Months of blackouts and acute shortages of food, fuel, and pharmaceuticals have caused widespread suffering across the South Asian island nation of 22 million people.
Public anger has sparked sustained protests demanding the government’s resignation over its mismanagement of the crisis, Sri Lanka’s worst since independence in 1948.
Thousands of student protesters had been camped on the road leading to the legislature, which is on a man-made island on a lake in the capital Colombo, since Thursday.
Officers fired a barrage of tear gas followed by water cannon from two trucks, but the crowd quickly reassembled behind police barricades set up to block access to the parliament.

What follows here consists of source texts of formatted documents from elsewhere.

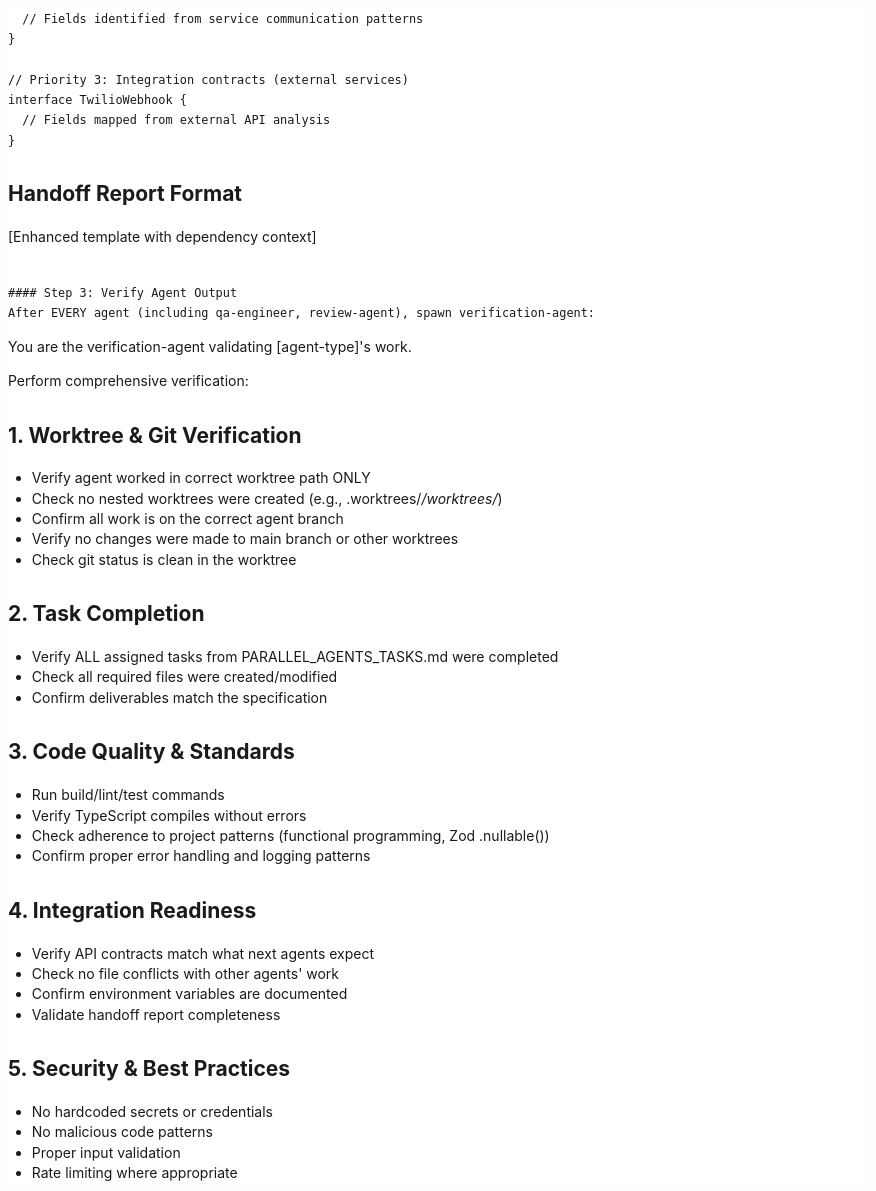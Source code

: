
 ```markdown
  // Fields identified from service communication patterns
}

// Priority 3: Integration contracts (external services)
interface TwilioWebhook {
  // Fields mapped from external API analysis
}
```

## Handoff Report Format
[Enhanced template with dependency context]
```

#### Step 3: Verify Agent Output
After EVERY agent (including qa-engineer, review-agent), spawn verification-agent:
```
You are the verification-agent validating [agent-type]'s work.

Perform comprehensive verification:

## 1. Worktree & Git Verification
- Verify agent worked in correct worktree path ONLY
- Check no nested worktrees were created (e.g., .worktrees/*/worktrees/*)
- Confirm all work is on the correct agent branch
- Verify no changes were made to main branch or other worktrees
- Check git status is clean in the worktree

## 2. Task Completion
- Verify ALL assigned tasks from PARALLEL_AGENTS_TASKS.md were completed
- Check all required files were created/modified
- Confirm deliverables match the specification

## 3. Code Quality & Standards
- Run build/lint/test commands
- Verify TypeScript compiles without errors
- Check adherence to project patterns (functional programming, Zod .nullable())
- Confirm proper error handling and logging patterns

## 4. Integration Readiness
- Verify API contracts match what next agents expect
- Check no file conflicts with other agents' work
- Confirm environment variables are documented
- Validate handoff report completeness

## 5. Security & Best Practices
- No hardcoded secrets or credentials
- No malicious code patterns
- Proper input validation
- Rate limiting where appropriate
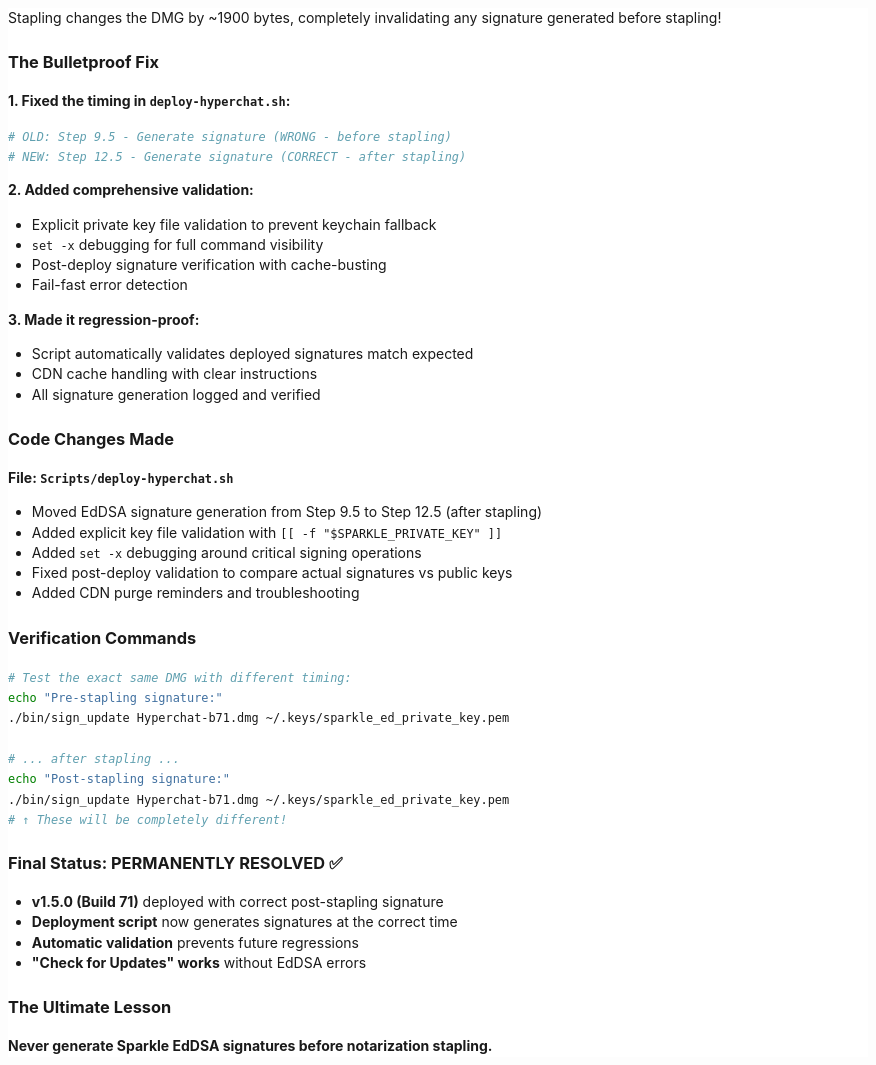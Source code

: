 Stapling changes the DMG by ~1900 bytes, completely invalidating any signature generated before stapling!

### The Bulletproof Fix

**1. Fixed the timing in `deploy-hyperchat.sh`:**
```bash
# OLD: Step 9.5 - Generate signature (WRONG - before stapling)
# NEW: Step 12.5 - Generate signature (CORRECT - after stapling)
```

**2. Added comprehensive validation:**
- Explicit private key file validation to prevent keychain fallback
- `set -x` debugging for full command visibility  
- Post-deploy signature verification with cache-busting
- Fail-fast error detection

**3. Made it regression-proof:**
- Script automatically validates deployed signatures match expected
- CDN cache handling with clear instructions
- All signature generation logged and verified

### Code Changes Made

**File: `Scripts/deploy-hyperchat.sh`**
- Moved EdDSA signature generation from Step 9.5 to Step 12.5 (after stapling)
- Added explicit key file validation with `[[ -f "$SPARKLE_PRIVATE_KEY" ]]`
- Added `set -x` debugging around critical signing operations
- Fixed post-deploy validation to compare actual signatures vs public keys
- Added CDN purge reminders and troubleshooting

### Verification Commands

```bash
# Test the exact same DMG with different timing:
echo "Pre-stapling signature:"
./bin/sign_update Hyperchat-b71.dmg ~/.keys/sparkle_ed_private_key.pem

# ... after stapling ...
echo "Post-stapling signature:"  
./bin/sign_update Hyperchat-b71.dmg ~/.keys/sparkle_ed_private_key.pem
# ↑ These will be completely different!
```

### Final Status: PERMANENTLY RESOLVED ✅

- **v1.5.0 (Build 71)** deployed with correct post-stapling signature
- **Deployment script** now generates signatures at the correct time
- **Automatic validation** prevents future regressions
- **"Check for Updates" works** without EdDSA errors

### The Ultimate Lesson

**Never generate Sparkle EdDSA signatures before notarization stapling.** 
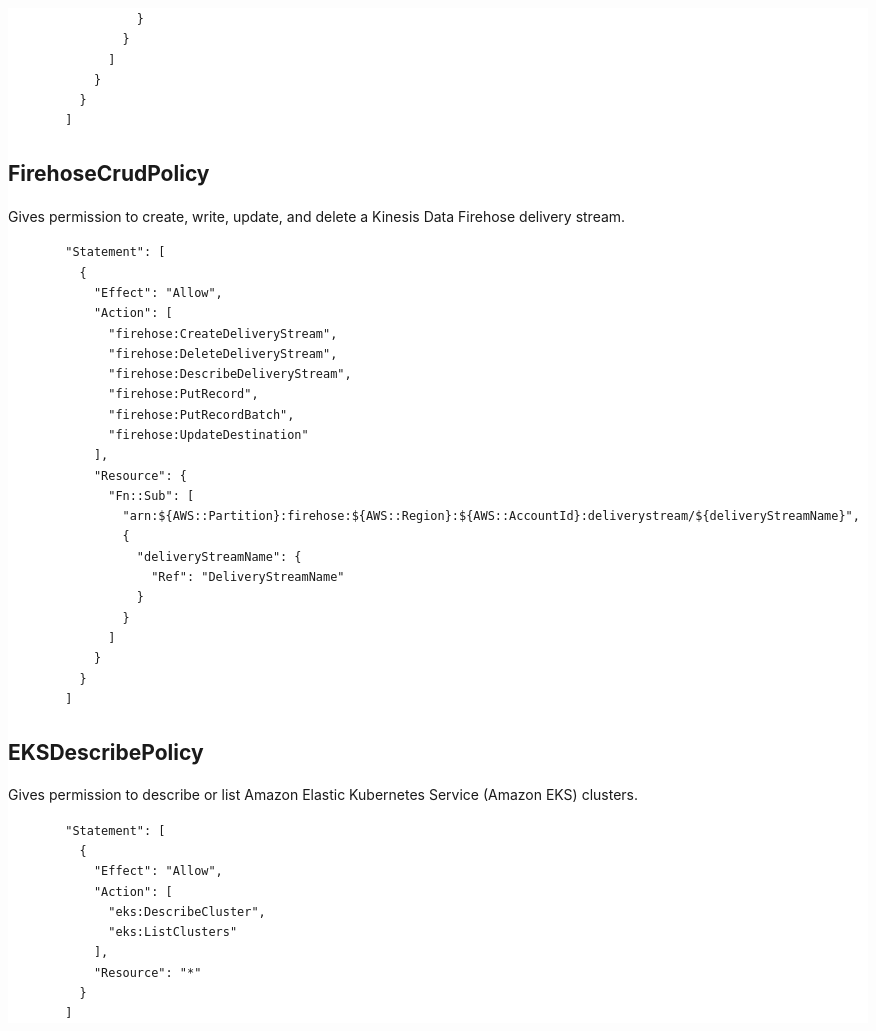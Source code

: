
 ```
                  }
                }
              ]
            }
          }
        ]
```

## FirehoseCrudPolicy<a name="firehose-crud-policy"></a>

Gives permission to create, write, update, and delete a Kinesis Data Firehose delivery stream\.

```
        "Statement": [
          {
            "Effect": "Allow",
            "Action": [
              "firehose:CreateDeliveryStream",
              "firehose:DeleteDeliveryStream",
              "firehose:DescribeDeliveryStream",
              "firehose:PutRecord",
              "firehose:PutRecordBatch",
              "firehose:UpdateDestination"
            ],
            "Resource": {
              "Fn::Sub": [
                "arn:${AWS::Partition}:firehose:${AWS::Region}:${AWS::AccountId}:deliverystream/${deliveryStreamName}",
                {
                  "deliveryStreamName": {
                    "Ref": "DeliveryStreamName"
                  }
                }
              ]
            }
          }
        ]
```

## EKSDescribePolicy<a name="eks-describe-policy"></a>

Gives permission to describe or list Amazon Elastic Kubernetes Service \(Amazon EKS\) clusters\.

```
        "Statement": [
          {
            "Effect": "Allow",
            "Action": [
              "eks:DescribeCluster",
              "eks:ListClusters"
            ],
            "Resource": "*"
          }
        ]
```
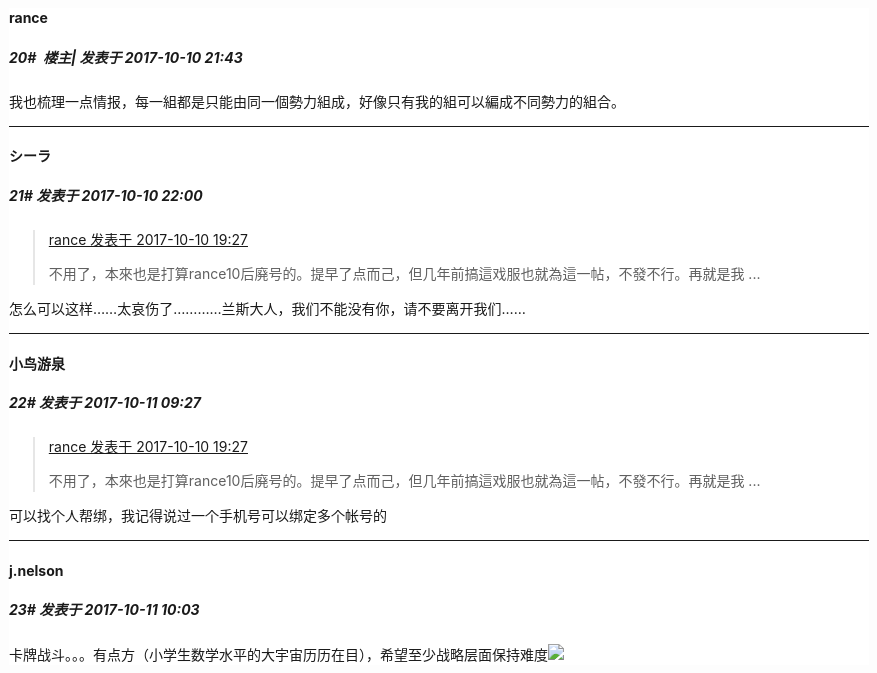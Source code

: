 ####  rance  
##### 20#         楼主| 发表于 2017-10-10 21:43




我也梳理一点情报，每一組都是只能由同一個勢力組成，好像只有我的組可以編成不同勢力的組合。







-----

####  シーラ  
##### 21#       发表于 2017-10-10 22:00



<blockquote><a href="httphttps://bbs.saraba1st.com/2b/forum.php?mod=redirect&amp;goto=findpost&amp;pid=37447449&amp;ptid=1552625" target="_blank">rance 发表于 2017-10-10 19:27</a>

不用了，本來也是打算rance10后廃号的。提早了点而己，但几年前搞這戏服也就為這一帖，不發不行。再就是我 ...</blockquote>
怎么可以这样……太哀伤了…………兰斯大人，我们不能没有你，请不要离开我们……







-----

####  小鸟游泉  
##### 22#       发表于 2017-10-11 09:27



<blockquote><a href="httphttps://bbs.saraba1st.com/2b/forum.php?mod=redirect&amp;goto=findpost&amp;pid=37447449&amp;ptid=1552625" target="_blank">rance 发表于 2017-10-10 19:27</a>

不用了，本來也是打算rance10后廃号的。提早了点而己，但几年前搞這戏服也就為這一帖，不發不行。再就是我 ...</blockquote>
可以找个人帮绑，我记得说过一个手机号可以绑定多个帐号的







-----

####  j.nelson  
##### 23#       发表于 2017-10-11 10:03




卡牌战斗。。。有点方（小学生数学水平的大宇宙历历在目），希望至少战略层面保持难度<img src="https://static.saraba1st.com/image/smiley/face2017/163.png" referrerpolicy="no-referrer">






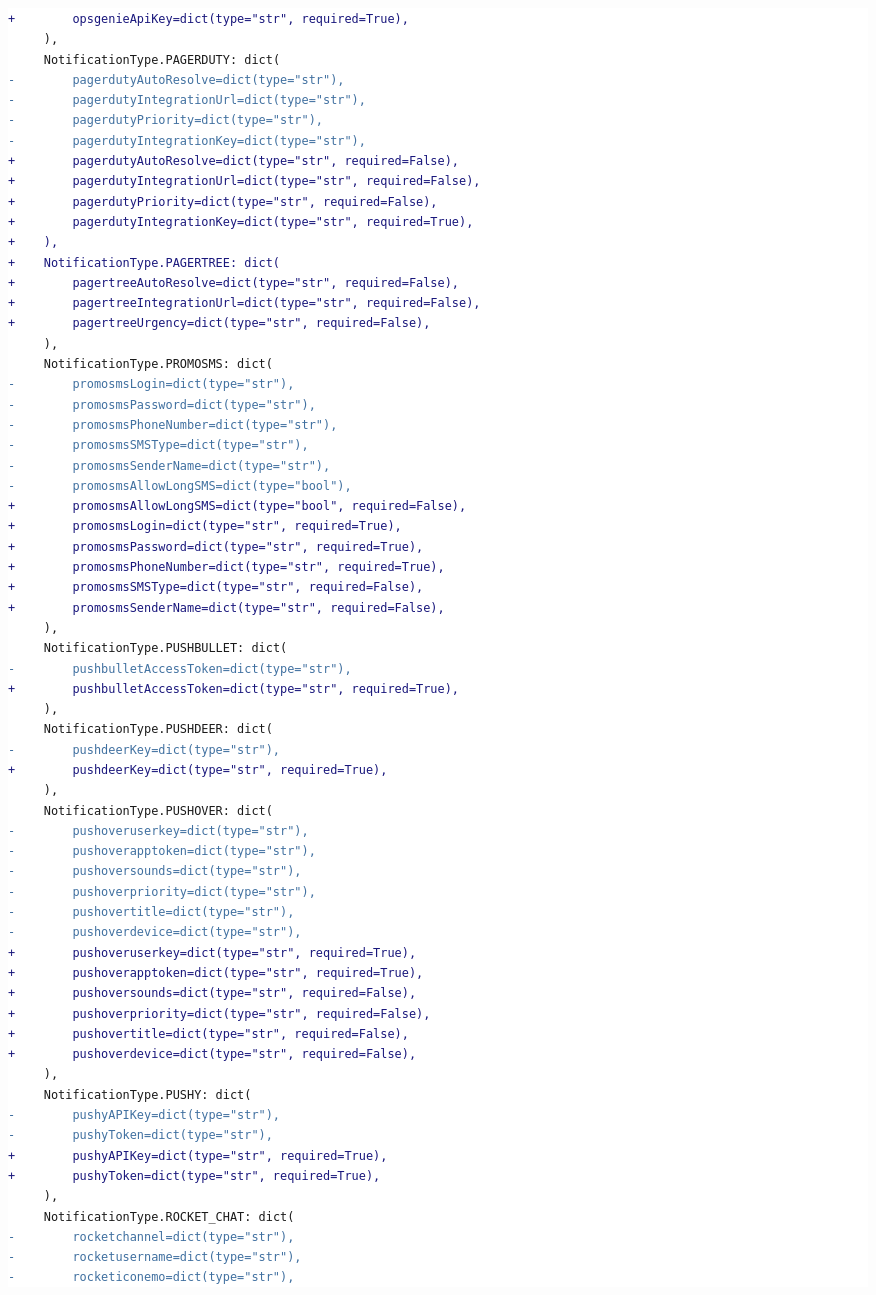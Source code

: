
 ```diff
+        opsgenieApiKey=dict(type="str", required=True),
     ),
     NotificationType.PAGERDUTY: dict(
-        pagerdutyAutoResolve=dict(type="str"),
-        pagerdutyIntegrationUrl=dict(type="str"),
-        pagerdutyPriority=dict(type="str"),
-        pagerdutyIntegrationKey=dict(type="str"),
+        pagerdutyAutoResolve=dict(type="str", required=False),
+        pagerdutyIntegrationUrl=dict(type="str", required=False),
+        pagerdutyPriority=dict(type="str", required=False),
+        pagerdutyIntegrationKey=dict(type="str", required=True),
+    ),
+    NotificationType.PAGERTREE: dict(
+        pagertreeAutoResolve=dict(type="str", required=False),
+        pagertreeIntegrationUrl=dict(type="str", required=False),
+        pagertreeUrgency=dict(type="str", required=False),
     ),
     NotificationType.PROMOSMS: dict(
-        promosmsLogin=dict(type="str"),
-        promosmsPassword=dict(type="str"),
-        promosmsPhoneNumber=dict(type="str"),
-        promosmsSMSType=dict(type="str"),
-        promosmsSenderName=dict(type="str"),
-        promosmsAllowLongSMS=dict(type="bool"),
+        promosmsAllowLongSMS=dict(type="bool", required=False),
+        promosmsLogin=dict(type="str", required=True),
+        promosmsPassword=dict(type="str", required=True),
+        promosmsPhoneNumber=dict(type="str", required=True),
+        promosmsSMSType=dict(type="str", required=False),
+        promosmsSenderName=dict(type="str", required=False),
     ),
     NotificationType.PUSHBULLET: dict(
-        pushbulletAccessToken=dict(type="str"),
+        pushbulletAccessToken=dict(type="str", required=True),
     ),
     NotificationType.PUSHDEER: dict(
-        pushdeerKey=dict(type="str"),
+        pushdeerKey=dict(type="str", required=True),
     ),
     NotificationType.PUSHOVER: dict(
-        pushoveruserkey=dict(type="str"),
-        pushoverapptoken=dict(type="str"),
-        pushoversounds=dict(type="str"),
-        pushoverpriority=dict(type="str"),
-        pushovertitle=dict(type="str"),
-        pushoverdevice=dict(type="str"),
+        pushoveruserkey=dict(type="str", required=True),
+        pushoverapptoken=dict(type="str", required=True),
+        pushoversounds=dict(type="str", required=False),
+        pushoverpriority=dict(type="str", required=False),
+        pushovertitle=dict(type="str", required=False),
+        pushoverdevice=dict(type="str", required=False),
     ),
     NotificationType.PUSHY: dict(
-        pushyAPIKey=dict(type="str"),
-        pushyToken=dict(type="str"),
+        pushyAPIKey=dict(type="str", required=True),
+        pushyToken=dict(type="str", required=True),
     ),
     NotificationType.ROCKET_CHAT: dict(
-        rocketchannel=dict(type="str"),
-        rocketusername=dict(type="str"),
-        rocketiconemo=dict(type="str"),
```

It was the second time police tried to disperse the crowd with tear gas, after an earlier unsuccessful attempt on Thursday afternoon.
Millions of workers stayed off the job on Friday in a strike organised by the country’s trade union movement, with all but one scheduled train service cancelled.
Privately owned buses were off the roads while industrial workers demonstrated outside their factories and black flags were hung across the country in an expression of anger against the government.
“We can pinpoint the policy blunders of the president that led to this very sorry state of our economy,” said trade union leader Ravi Kumudesh. “He must go.”
Private buses, which account for two-thirds of the country’s fleet, were also off the road, Private Bus Operators Association chairman Gemunu Wijeratne said.
“We are not providing services today, but if groups of people want to join the anti-government protests within a radius of 20 kilometers, we will give our buses free of charge,” Wijeratne told reporters in Colombo.
No resignation
President Gotabaya Rajapaksa has insisted he will not step down despite escalating demonstrations across the island, including a protest that has been camped outside his seafront office for nearly a month.
Sri Lanka’s economic crisis took hold after the coronavirus pandemic hammered income from tourism and remittances.
Unable to pay for fuel imports, utilities have imposed daily blackouts to ration electricity, while long lines of people snake around service stations for petrol and kerosene.
Hospitals are short of vital medicines and the government has appealed to citizens abroad for donations.
Last month Sri Lanka announced it was defaulting on its $51 billion foreign debt, and finance minister Ali Sabry warned this week that the country will have to endure its unprecedented economic hardships for at least two more years.